## WORK REQUIRED
From the line with "Here are some" through the line with "it. Indeed, [RFC8200](https://www.rfc-editor.org/info/rfc8200)", inclusive, return each line of the data below exactly and leave the rest out.
# # # # # # #
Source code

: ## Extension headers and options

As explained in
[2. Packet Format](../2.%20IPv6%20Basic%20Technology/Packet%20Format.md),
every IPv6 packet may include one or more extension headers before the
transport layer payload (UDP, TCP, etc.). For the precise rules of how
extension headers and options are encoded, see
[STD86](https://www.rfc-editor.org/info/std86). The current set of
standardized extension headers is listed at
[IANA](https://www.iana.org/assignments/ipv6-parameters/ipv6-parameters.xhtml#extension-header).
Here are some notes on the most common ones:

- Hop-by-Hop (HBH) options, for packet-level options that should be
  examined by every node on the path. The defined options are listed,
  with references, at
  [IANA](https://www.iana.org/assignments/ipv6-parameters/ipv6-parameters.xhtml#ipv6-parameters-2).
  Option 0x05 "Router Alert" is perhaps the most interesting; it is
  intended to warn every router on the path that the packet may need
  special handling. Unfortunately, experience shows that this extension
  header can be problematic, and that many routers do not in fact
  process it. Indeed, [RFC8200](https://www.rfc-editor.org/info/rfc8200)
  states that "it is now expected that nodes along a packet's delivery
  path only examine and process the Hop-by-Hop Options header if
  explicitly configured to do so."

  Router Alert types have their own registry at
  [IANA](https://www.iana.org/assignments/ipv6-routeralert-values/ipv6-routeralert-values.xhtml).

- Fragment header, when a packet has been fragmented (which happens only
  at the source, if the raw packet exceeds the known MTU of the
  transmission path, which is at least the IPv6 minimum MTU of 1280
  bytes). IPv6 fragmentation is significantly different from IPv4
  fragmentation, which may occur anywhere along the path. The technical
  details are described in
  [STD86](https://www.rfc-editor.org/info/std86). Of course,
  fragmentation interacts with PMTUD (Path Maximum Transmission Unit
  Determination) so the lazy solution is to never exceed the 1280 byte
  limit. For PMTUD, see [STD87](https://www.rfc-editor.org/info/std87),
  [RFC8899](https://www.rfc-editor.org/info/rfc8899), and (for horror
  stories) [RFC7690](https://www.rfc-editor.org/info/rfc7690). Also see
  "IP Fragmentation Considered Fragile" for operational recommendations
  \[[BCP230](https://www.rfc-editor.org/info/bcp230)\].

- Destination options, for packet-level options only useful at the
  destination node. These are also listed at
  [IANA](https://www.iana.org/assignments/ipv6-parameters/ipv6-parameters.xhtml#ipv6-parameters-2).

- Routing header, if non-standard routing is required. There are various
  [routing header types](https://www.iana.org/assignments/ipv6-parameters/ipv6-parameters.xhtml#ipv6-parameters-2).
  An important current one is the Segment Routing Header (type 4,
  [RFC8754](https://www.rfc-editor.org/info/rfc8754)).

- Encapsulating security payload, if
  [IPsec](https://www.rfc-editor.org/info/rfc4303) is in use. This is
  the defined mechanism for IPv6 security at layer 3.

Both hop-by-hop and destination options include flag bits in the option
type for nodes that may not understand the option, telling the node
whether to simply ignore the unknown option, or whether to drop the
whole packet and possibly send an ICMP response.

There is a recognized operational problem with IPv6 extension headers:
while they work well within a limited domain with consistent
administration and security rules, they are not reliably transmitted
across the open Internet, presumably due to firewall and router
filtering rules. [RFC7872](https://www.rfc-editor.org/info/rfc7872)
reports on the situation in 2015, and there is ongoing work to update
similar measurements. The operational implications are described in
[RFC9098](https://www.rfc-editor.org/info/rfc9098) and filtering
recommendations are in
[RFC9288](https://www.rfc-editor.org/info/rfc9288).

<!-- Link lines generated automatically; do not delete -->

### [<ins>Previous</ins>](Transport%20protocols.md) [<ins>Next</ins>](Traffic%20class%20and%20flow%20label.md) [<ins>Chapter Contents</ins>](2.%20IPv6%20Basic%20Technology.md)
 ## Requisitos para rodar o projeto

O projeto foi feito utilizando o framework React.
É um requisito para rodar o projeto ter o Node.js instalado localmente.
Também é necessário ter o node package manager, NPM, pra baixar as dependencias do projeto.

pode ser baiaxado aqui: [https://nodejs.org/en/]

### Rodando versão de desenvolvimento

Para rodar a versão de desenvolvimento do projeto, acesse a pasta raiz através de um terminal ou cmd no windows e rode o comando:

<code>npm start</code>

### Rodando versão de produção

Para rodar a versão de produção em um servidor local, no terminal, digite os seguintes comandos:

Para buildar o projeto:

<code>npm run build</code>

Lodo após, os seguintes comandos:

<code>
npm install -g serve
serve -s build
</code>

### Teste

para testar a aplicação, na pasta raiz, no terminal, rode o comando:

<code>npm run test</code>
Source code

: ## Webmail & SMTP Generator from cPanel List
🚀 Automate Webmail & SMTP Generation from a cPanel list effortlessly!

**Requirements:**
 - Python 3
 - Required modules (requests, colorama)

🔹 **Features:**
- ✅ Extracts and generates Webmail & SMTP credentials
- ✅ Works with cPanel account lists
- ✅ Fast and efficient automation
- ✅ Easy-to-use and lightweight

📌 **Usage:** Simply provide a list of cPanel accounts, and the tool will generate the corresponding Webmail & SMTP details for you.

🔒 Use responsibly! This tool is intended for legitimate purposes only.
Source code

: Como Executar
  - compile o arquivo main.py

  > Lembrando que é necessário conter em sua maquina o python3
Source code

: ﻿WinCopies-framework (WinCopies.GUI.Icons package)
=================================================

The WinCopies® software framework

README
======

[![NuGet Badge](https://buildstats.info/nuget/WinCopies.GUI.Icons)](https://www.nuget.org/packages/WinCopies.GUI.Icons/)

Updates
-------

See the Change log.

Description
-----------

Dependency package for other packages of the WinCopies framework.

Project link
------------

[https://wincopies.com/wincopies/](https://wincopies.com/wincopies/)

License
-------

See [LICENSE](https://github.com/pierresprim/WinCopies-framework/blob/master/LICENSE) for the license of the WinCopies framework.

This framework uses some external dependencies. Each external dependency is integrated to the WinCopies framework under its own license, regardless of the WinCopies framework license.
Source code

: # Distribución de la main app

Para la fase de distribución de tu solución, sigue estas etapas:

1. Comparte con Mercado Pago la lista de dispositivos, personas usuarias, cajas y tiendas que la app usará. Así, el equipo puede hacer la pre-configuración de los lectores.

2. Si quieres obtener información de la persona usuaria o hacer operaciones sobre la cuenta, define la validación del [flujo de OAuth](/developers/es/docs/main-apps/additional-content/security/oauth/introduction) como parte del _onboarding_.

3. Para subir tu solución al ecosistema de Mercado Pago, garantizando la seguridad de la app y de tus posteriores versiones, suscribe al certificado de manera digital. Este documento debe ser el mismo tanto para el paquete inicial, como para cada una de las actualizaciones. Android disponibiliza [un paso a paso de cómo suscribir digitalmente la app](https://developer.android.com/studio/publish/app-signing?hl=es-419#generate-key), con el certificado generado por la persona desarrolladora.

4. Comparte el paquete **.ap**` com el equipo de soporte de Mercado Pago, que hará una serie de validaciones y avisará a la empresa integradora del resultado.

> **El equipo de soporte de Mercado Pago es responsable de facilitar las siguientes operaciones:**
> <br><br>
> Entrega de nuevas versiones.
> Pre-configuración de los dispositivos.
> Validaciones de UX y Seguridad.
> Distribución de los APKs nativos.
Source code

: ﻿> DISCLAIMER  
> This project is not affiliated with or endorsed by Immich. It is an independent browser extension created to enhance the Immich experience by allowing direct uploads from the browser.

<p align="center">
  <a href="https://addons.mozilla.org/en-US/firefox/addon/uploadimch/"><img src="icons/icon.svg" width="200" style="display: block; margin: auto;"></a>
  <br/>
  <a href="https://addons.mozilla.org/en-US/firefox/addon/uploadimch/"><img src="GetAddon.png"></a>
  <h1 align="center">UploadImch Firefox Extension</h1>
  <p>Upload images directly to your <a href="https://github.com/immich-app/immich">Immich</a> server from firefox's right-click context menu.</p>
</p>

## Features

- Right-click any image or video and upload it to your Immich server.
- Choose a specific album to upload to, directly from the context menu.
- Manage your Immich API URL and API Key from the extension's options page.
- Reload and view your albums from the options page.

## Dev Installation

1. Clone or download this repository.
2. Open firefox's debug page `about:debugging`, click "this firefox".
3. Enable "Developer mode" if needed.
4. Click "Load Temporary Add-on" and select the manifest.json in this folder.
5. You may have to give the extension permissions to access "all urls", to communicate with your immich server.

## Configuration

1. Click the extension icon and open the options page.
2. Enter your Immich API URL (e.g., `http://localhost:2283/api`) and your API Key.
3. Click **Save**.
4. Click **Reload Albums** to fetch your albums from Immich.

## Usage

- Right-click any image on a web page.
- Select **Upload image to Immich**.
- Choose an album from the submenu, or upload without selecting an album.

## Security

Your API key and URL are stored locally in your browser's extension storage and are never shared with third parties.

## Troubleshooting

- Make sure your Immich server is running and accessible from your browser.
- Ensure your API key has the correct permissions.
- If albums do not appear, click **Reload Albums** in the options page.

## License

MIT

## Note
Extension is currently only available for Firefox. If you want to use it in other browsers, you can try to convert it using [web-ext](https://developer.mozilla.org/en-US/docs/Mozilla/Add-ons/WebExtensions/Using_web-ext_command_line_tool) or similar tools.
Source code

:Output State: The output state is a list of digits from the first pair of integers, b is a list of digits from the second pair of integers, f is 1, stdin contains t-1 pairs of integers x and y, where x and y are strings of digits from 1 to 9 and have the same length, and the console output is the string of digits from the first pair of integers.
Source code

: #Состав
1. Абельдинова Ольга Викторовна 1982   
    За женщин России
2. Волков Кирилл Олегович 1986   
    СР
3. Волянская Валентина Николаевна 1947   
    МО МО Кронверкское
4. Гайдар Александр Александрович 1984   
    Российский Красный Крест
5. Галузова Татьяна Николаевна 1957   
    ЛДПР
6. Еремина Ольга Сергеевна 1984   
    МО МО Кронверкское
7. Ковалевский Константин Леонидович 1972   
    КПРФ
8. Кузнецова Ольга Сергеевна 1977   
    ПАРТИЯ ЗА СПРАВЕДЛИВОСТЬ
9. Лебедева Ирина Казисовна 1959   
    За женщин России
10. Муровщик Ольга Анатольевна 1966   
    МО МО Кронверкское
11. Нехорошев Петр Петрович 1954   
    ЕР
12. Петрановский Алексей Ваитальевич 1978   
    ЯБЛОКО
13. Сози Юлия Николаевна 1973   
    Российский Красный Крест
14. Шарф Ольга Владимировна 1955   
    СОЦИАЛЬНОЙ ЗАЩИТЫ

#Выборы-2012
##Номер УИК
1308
# # # # # # #
## RESPONSE TO THE TASK
Here are some notes on the most common ones:

- Hop-by-Hop (HBH) options, for packet-level options that should be
  examined by every node on the path. The defined options are listed,
  with references, at
  [IANA](https://www.iana.org/assignments/ipv6-parameters/ipv6-parameters.xhtml#ipv6-parameters-2).
  Option 0x05 "Router Alert" is perhaps the most interesting; it is
  intended to warn every router on the path that the packet may need
  special handling. Unfortunately, experience shows that this extension
  header can be problematic, and that many routers do not in fact
  process it. Indeed, [RFC8200](https://www.rfc-editor.org/info/rfc8200)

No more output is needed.